((

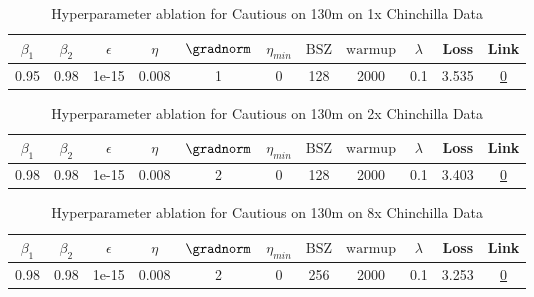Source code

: \begin{table}[H]
\centering
\caption{Hyperparameter ablation for Cautious on 130m on 1x Chinchilla Data}
\label{tab:ablation_cautious_130m_1}
\begin{tabular}{ccccccccccc}
\toprule
$\beta_1$ & $\beta_2$ & $\epsilon$ & $\eta$ & $\gradnorm$ & $\eta_{min}$ & $\mathrm{BSZ}$ & $\mathrm{warmup}$ & $\lambda$ & Loss & Link \\
\midrule
0.95 & 0.98 & 1e-15 & 0.008 & 1 & 0 & 128 & 2000 & 0.1 & 3.535 & \href{https://wandb.ai/stanford-mercury/optimizer-scaling/runs/sweep-130m-2B-cautious7b0572lr0.008-wd0.1-minlr0-warmup2000-b10.-085cb0}{0} \\
\midrule
\bottomrule
\end{tabular}
\end{table}

\begin{table}[H]
\centering
\caption{Hyperparameter ablation for Cautious on 130m on 2x Chinchilla Data}
\label{tab:ablation_cautious_130m_2}
\begin{tabular}{ccccccccccc}
\toprule
$\beta_1$ & $\beta_2$ & $\epsilon$ & $\eta$ & $\gradnorm$ & $\eta_{min}$ & $\mathrm{BSZ}$ & $\mathrm{warmup}$ & $\lambda$ & Loss & Link \\
\midrule
0.98 & 0.98 & 1e-15 & 0.008 & 2 & 0 & 128 & 2000 & 0.1 & 3.403 & \href{https://wandb.ai/stanford-mercury/optimizer-scaling/runs/sweep-130m-5B-cautiousce8123lr0.008-wd0.1-minlr0-warmup2000-b10.-fd1867}{0} \\
\midrule
\bottomrule
\end{tabular}
\end{table}

\begin{table}[H]
\centering
\caption{Hyperparameter ablation for Cautious on 130m on 8x Chinchilla Data}
\label{tab:ablation_cautious_130m_8}
\begin{tabular}{ccccccccccc}
\toprule
$\beta_1$ & $\beta_2$ & $\epsilon$ & $\eta$ & $\gradnorm$ & $\eta_{min}$ & $\mathrm{BSZ}$ & $\mathrm{warmup}$ & $\lambda$ & Loss & Link \\
\midrule
0.98 & 0.98 & 1e-15 & 0.008 & 2 & 0 & 256 & 2000 & 0.1 & 3.253 & \href{https://wandb.ai/stanford-mercury/optimizer-scaling/runs/sweep-130m-21B-cautious3e1de9lr0.008-wd0.1-minlr0-warmup2000-b10-8f1bb6}{0} \\
\midrule
\bottomrule
\end{tabular}
\end{table}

))

Exercise prompt. Could you transcribe every entry above exactly, leaving out the images?

Task solution.
Source code

: \begin{table}[H]
\centering
\caption{Hyperparameter ablation for Cautious on 130m on 1x Chinchilla Data}
\label{tab:ablation_cautious_130m_1}
\begin{tabular}{ccccccccccc}
\toprule
$\beta_1$ & $\beta_2$ & $\epsilon$ & $\eta$ & $\gradnorm$ & $\eta_{min}$ & $\mathrm{BSZ}$ & $\mathrm{warmup}$ & $\lambda$ & Loss & Link \\
\midrule
0.95 & 0.98 & 1e-15 & 0.008 & 1 & 0 & 128 & 2000 & 0.1 & 3.535 & \href{https://wandb.ai/stanford-mercury/optimizer-scaling/runs/sweep-130m-2B-cautious7b0572lr0.008-wd0.1-minlr0-warmup2000-b10.-085cb0}{0} \\
\midrule
\bottomrule
\end{tabular}
\end{table}

\begin{table}[H]
\centering
\caption{Hyperparameter ablation for Cautious on 130m on 2x Chinchilla Data}
\label{tab:ablation_cautious_130m_2}
\begin{tabular}{ccccccccccc}
\toprule
$\beta_1$ & $\beta_2$ & $\epsilon$ & $\eta$ & $\gradnorm$ & $\eta_{min}$ & $\mathrm{BSZ}$ & $\mathrm{warmup}$ & $\lambda$ & Loss & Link \\
\midrule
0.98 & 0.98 & 1e-15 & 0.008 & 2 & 0 & 128 & 2000 & 0.1 & 3.403 & \href{https://wandb.ai/stanford-mercury/optimizer-scaling/runs/sweep-130m-5B-cautiousce8123lr0.008-wd0.1-minlr0-warmup2000-b10.-fd1867}{0} \\
\midrule
\bottomrule
\end{tabular}
\end{table}

\begin{table}[H]
\centering
\caption{Hyperparameter ablation for Cautious on 130m on 8x Chinchilla Data}
\label{tab:ablation_cautious_130m_8}
\begin{tabular}{ccccccccccc}
\toprule
$\beta_1$ & $\beta_2$ & $\epsilon$ & $\eta$ & $\gradnorm$ & $\eta_{min}$ & $\mathrm{BSZ}$ & $\mathrm{warmup}$ & $\lambda$ & Loss & Link \\
\midrule
0.98 & 0.98 & 1e-15 & 0.008 & 2 & 0 & 256 & 2000 & 0.1 & 3.253 & \href{https://wandb.ai/stanford-mercury/optimizer-scaling/runs/sweep-130m-21B-cautious3e1de9lr0.008-wd0.1-minlr0-warmup2000-b10-8f1bb6}{0} \\
\midrule
\bottomrule
\end{tabular}
\end{table}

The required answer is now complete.